══ INFORMATION SUPPLIED

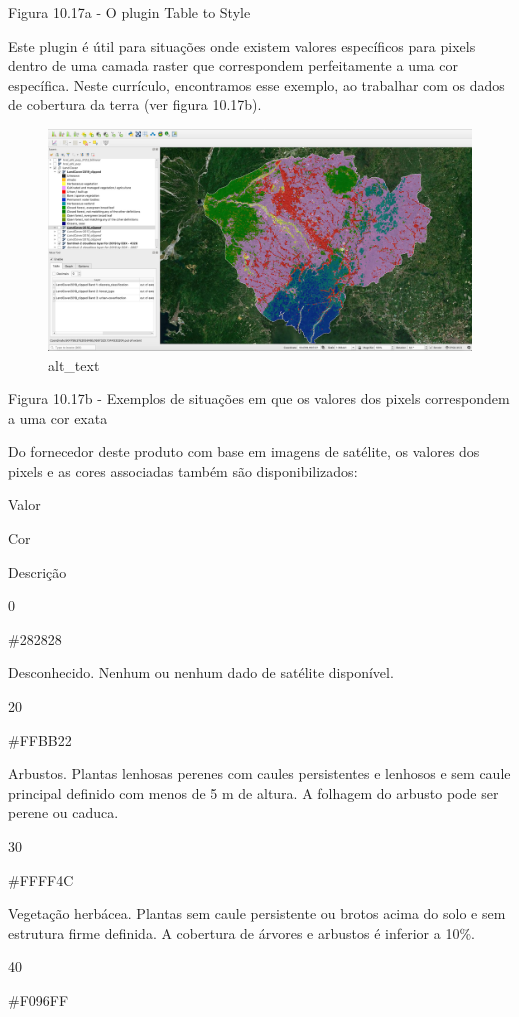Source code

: \documentclass[
]{book}
\begin{document}
Figura 10.17a - O plugin Table to Style

Este plugin é útil para situações onde existem valores específicos para pixels dentro de uma camada raster que correspondem perfeitamente a uma cor específica. Neste currículo, encontramos esse exemplo, ao trabalhar com os dados de cobertura da terra (ver figura 10.17b).

\begin{figure}
\centering
\includegraphics{media/modulo10/fig1017_b.png}
\caption{alt\_text}
\end{figure}

Figura 10.17b - Exemplos de situações em que os valores dos pixels correspondem a uma cor exata

Do fornecedor deste produto com base em imagens de satélite, os valores dos pixels e as cores associadas também são disponibilizados:

Valor

Cor

Descrição

0

\#282828

Desconhecido. Nenhum ou nenhum dado de satélite disponível.

20

\#FFBB22

Arbustos. Plantas lenhosas perenes com caules persistentes e lenhosos e sem caule principal definido com menos de 5 m de altura. A folhagem do arbusto pode ser perene ou caduca.

30

\#FFFF4C

Vegetação herbácea. Plantas sem caule persistente ou brotos acima do solo e sem estrutura firme definida. A cobertura de árvores e arbustos é inferior a 10\%.

40

\#F096FF
\end{document}

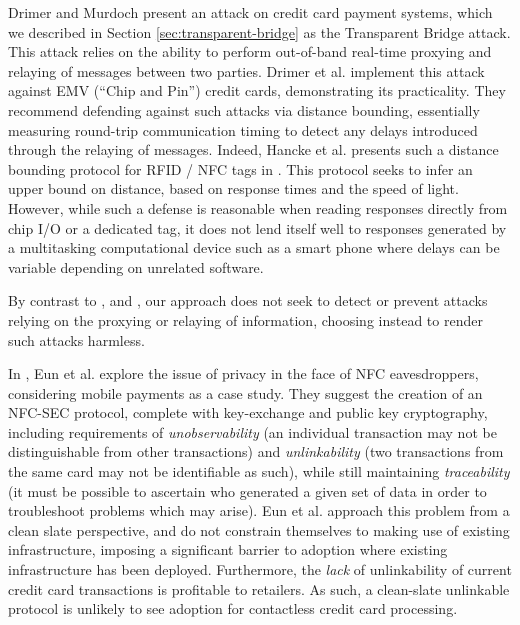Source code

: Drimer and Murdoch \cite{Drimer:2007:KYE:1362903.1362910} present an attack on credit card payment systems,
    which we described in Section \ref{sec:transparent-bridge} as the Transparent Bridge attack.
This attack relies on the ability to perform out-of-band real-time proxying and relaying of messages between two parties.
Drimer et al. implement this attack against EMV (``Chip and Pin'') credit cards, demonstrating its practicality.
They recommend defending against such attacks via distance bounding,
    essentially measuring round-trip communication timing to detect any delays introduced through the relaying of messages.
Indeed, Hancke et al. presents such a distance bounding protocol for RFID / NFC tags in \cite{hancke2005rfid}.
    This protocol seeks to infer an upper bound on distance, based on response times and the speed of light.
However, while such a defense is reasonable when reading responses directly from chip I/O or a dedicated tag,
    it does not lend itself well to responses generated by a multitasking computational device such as a smart phone where delays can be variable depending on unrelated software.

By contrast to \cite{francis2010practical}, \cite{markantonakis2012practical} and \cite{Drimer:2007:KYE:1362903.1362910},
    our approach does not seek to detect or prevent attacks relying on the proxying or relaying of information, choosing instead to render such attacks harmless.

In \cite{eun2013conditional}, Eun et al. explore the issue of privacy in the face of NFC eavesdroppers, considering mobile payments as a case study.
They suggest the creation of an NFC-SEC protocol, complete with key-exchange and public key cryptography, including requirements of
    \emph{unobservability} (an individual transaction may not be distinguishable from other transactions) and
    \emph{unlinkability} (two transactions from the same card may not be identifiable as such), while still maintaining
    \emph{traceability} (it must be possible to ascertain who generated a given set of data in order to troubleshoot problems which may arise).
Eun et al. approach this problem from a clean slate perspective, and do not constrain themselves to making use of existing infrastructure,
    imposing a significant barrier to adoption where existing infrastructure has been deployed.
Furthermore, the \emph{lack} of unlinkability of current credit card transactions is profitable to retailers.
As such, a clean-slate unlinkable protocol is unlikely to see adoption for contactless credit card processing.

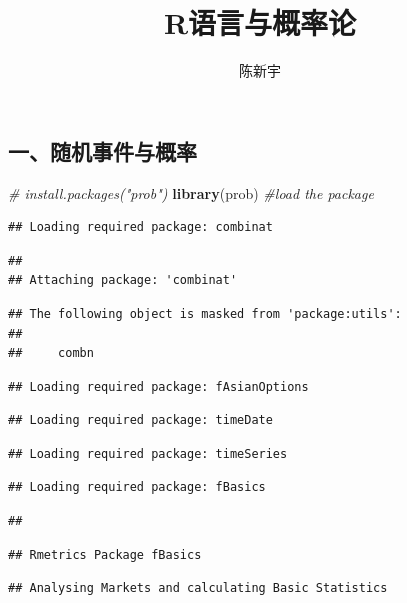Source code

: \documentclass[]{article}
\title{R语言与概率论}
\author{陈新宇}
\date{}
\newenvironment{Shaded}{\begin{snugshade}}{\end{snugshade}}
\newcommand{\KeywordTok}[1]{\textcolor[rgb]{0.13,0.29,0.53}{\textbf{{#1}}}}
\newcommand{\CommentTok}[1]{\textcolor[rgb]{0.56,0.35,0.01}{\textit{{#1}}}}
\newcommand{\NormalTok}[1]{{#1}}
\begin{document}
\maketitle

\subsection{一、随机事件与概率}

\begin{Shaded}
\begin{Highlighting}[]
\CommentTok{# install.packages("prob") }
\KeywordTok{library}\NormalTok{(prob)  }\CommentTok{#load the package}
\end{Highlighting}
\end{Shaded}

\begin{verbatim}
## Loading required package: combinat
\end{verbatim}

\begin{verbatim}
## 
## Attaching package: 'combinat'
\end{verbatim}

\begin{verbatim}
## The following object is masked from 'package:utils':
## 
##     combn
\end{verbatim}

\begin{verbatim}
## Loading required package: fAsianOptions
\end{verbatim}

\begin{verbatim}
## Loading required package: timeDate
\end{verbatim}

\begin{verbatim}
## Loading required package: timeSeries
\end{verbatim}

\begin{verbatim}
## Loading required package: fBasics
\end{verbatim}

\begin{verbatim}
## 
\end{verbatim}

\begin{verbatim}
## Rmetrics Package fBasics
\end{verbatim}

\begin{verbatim}
## Analysing Markets and calculating Basic Statistics
\end{verbatim}
\end{document}
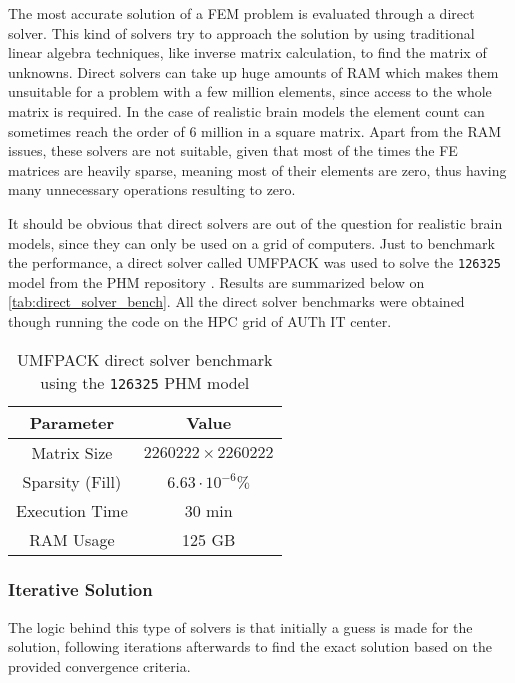 The most accurate solution of a \gls{FEM} problem is evaluated through a direct solver. This kind of solvers try to approach the solution by using traditional linear algebra techniques, like inverse matrix calculation, to find the matrix of unknowns. Direct solvers can take up huge amounts of \gls{RAM} which makes them unsuitable for a problem with a few million elements, since access to the whole matrix is required. In the case of realistic brain models the element count can sometimes reach the order of 6 million in a square matrix. Apart from the \gls{RAM} issues, these solvers are not suitable, given that most of the times the \gls{FE} matrices are heavily sparse, meaning most of their elements are zero, thus having many unnecessary operations resulting to zero.

It should be obvious that direct solvers are out of the question for realistic brain models, since they can only be used on a grid of computers. Just to benchmark the performance, a direct solver called \gls{UMFPACK} \cite{Davis2004_umfpack} was used to solve the \texttt{126325} model from the \gls{PHM} repository \cite{ErikG.Lee2016}. Results are summarized below on \autoref{tab:direct_solver_bench}. All the direct solver benchmarks were obtained though running the code on the \gls{HPC} grid of \gls{AUTh} \gls{IT} center.

\begin{table}[!ht]
	\centering
	\caption{\gls{UMFPACK} direct solver benchmark using the \texttt{126325} \gls{PHM} model}
	\label{tab:direct_solver_bench}
	\begin{tabular}{|c|c|}
		\hline
		\rowcolor[HTML]{C0C0C0} 
		\textbf{Parameter} & \textbf{Value} \\ \hline
		Matrix Size & $2260222\times 2260222$ \\ \hline
		Sparsity (Fill) & $6.63\cdot 10^{-6}\%$ \\ \hline
		Execution Time & 30 min \\ \hline
		RAM Usage & 125 GB \\ \hline
	\end{tabular}
\end{table}

\subsubsection{Iterative Solution}
\label{subsec:iterative_solvers}

The logic behind this type of solvers is that initially a guess is made for the solution, following iterations afterwards to find the exact solution based on the provided convergence criteria.

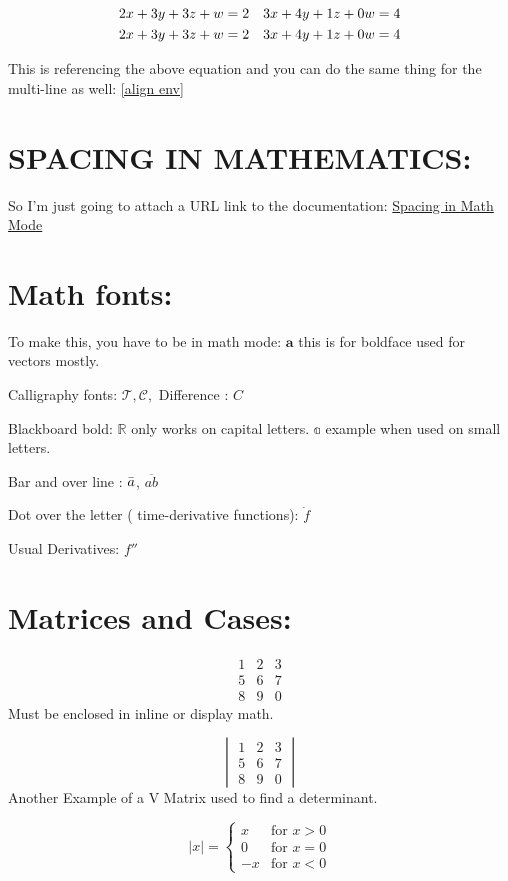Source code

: \documentclass{report}
\theoremstyle{plain} %
\begin{document}
\begin{align} \label{align env}
     2x+3y+3z+w &= 2 & 3x+4y+1z+0w = 4 \\ \notag
     2x+3y+3z+w &= 2 & 3x+4y+1z+0w = 4 \notag
\end{align}

This is referencing the above equation and you can do the same thing for the multi-line as well: \eqref{align env}

 \section{SPACING IN MATHEMATICS:}

 So I'm just going to attach a URL link to the documentation: \href{https://www.overleaf.com/learn/latex/Spacing_in_math_mode}{Spacing in Math Mode}

\section{Math fonts:}
 To make this, you have to be in math mode: $\mathbf{a}$ this is for boldface used for vectors mostly.

 Calligraphy fonts: $\mathcal{T} , \mathcal{C},$ Difference : $C$

 Blackboard bold: $\mathbb{R}$ only works on capital letters. $\mathbb{a}$ example when used on small letters.


Bar and over line : $\Bar{a}$, $\overline{ab}$

Dot over the letter ( time-derivative functions): $\dot f$

Usual  Derivatives: $f''$

\newpage
\section{Matrices and Cases:}
\[
\begin{matrix}
    1 & 2 & 3 \\
    5 & 6 & 7 \\
    8 & 9 & 0
\end{matrix}
\] Must be enclosed in inline or display math.

\[
\begin{vmatrix}
    1 & 2 & 3 \\
    5 & 6 & 7 \\
    8 & 9 & 0
\end{vmatrix}
\] Another Example of a V Matrix used to find a determinant.

\[
|x| = 
\begin{cases}
    x &  \text{for } x > 0 \\
    0 & \text {for } x = 0 \\
    -x & \text{for } x < 0
\end{cases}
\]
\end{document}
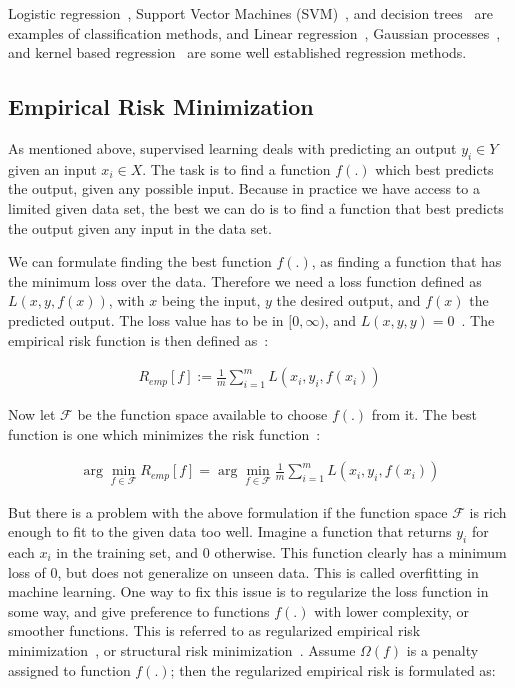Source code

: Logistic regression~\cite{logistic-regression1,logistic-regression2}, Support Vector Machines (SVM)~\cite{svm1,svm2}, and decision trees~\cite[Ch. 9]{statistical-learning} are examples of classification methods, and Linear regression~\cite[Ch. 3]{statistical-learning}, Gaussian processes~\cite{gaussian-processes}, and kernel based regression~\cite[Ch. 9]{learning-with-kernels} are some well established regression methods.

\subsection{Empirical Risk Minimization}
\label{chap:empirical-risk-minimization}
As mentioned above, supervised learning deals with predicting an output $y_i \in Y$ given an input $x_i \in X$. The task is to find a function $f(.)$ which best predicts the output, given any possible input. Because in practice we have access to a limited given data set, the best we can do is to find a function that best predicts the output given any input in the data set.

We can formulate finding the best function $f(.)$, as finding a function that has the minimum loss over the data. Therefore we need a loss function defined as $L(x, y, f(x))$, with $x$ being the input, $y$ the desired output, and $f(x)$ the predicted output. The loss value has to be in $[0, \infty)$, and $L(x, y, y) = 0$~\cite[p. 62]{learning-with-kernels}. The empirical risk function is then defined as~\cite[p. 67]{learning-with-kernels}:

  \begin{align}
    R_{emp}[f] := \frac{1}{m}\sum_{i = 1}^{m} L(x_i, y_i, f(x_i))
  \end{align}
  
Now let $\mathcal{F}$ be the function space available to choose $f(.)$ from it. The best function is one which minimizes the risk function~\cite[p. 67]{learning-with-kernels}:

\begin{align}
  \arg \min_{f \in \mathcal{F}} R_{emp}[f] = \arg \min_{f \in \mathcal{F}} \frac{1}{m}\sum_{i = 1}^{m} L(x_i, y_i, f(x_i))
\end{align}

But there is a problem with the above formulation if the function space $\mathcal{F}$ is rich enough to fit to the given data too well. Imagine a function that returns $y_i$ for each $x_i$ in the training set, and $0$ otherwise. This function clearly has a minimum loss of $0$, but does not generalize on unseen data. This is called overfitting in machine learning. One way to fix this issue is to regularize the loss function in some way, and give preference to functions $f(.)$ with lower complexity, or smoother functions. This is referred to as regularized empirical risk minimization~\cite[Ch. 4.1]{learning-with-kernels}, or structural risk minimization~\cite[Ch. 4.1]{thenatureofstatisticallearningtheory}. Assume $\Omega(f)$ is a penalty assigned to function $f(.)$; then the regularized empirical risk is formulated as:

════

▶ TASK DIRECTIONS
Among the lines above, find those that contain the word "delays" and copy them.

▶ FINISHED EXERCISE
    essentially measuring round-trip communication timing to detect any delays introduced through the relaying of messages.
    it does not lend itself well to responses generated by a multitasking computational device such as a smart phone where delays can be variable depending on unrelated software.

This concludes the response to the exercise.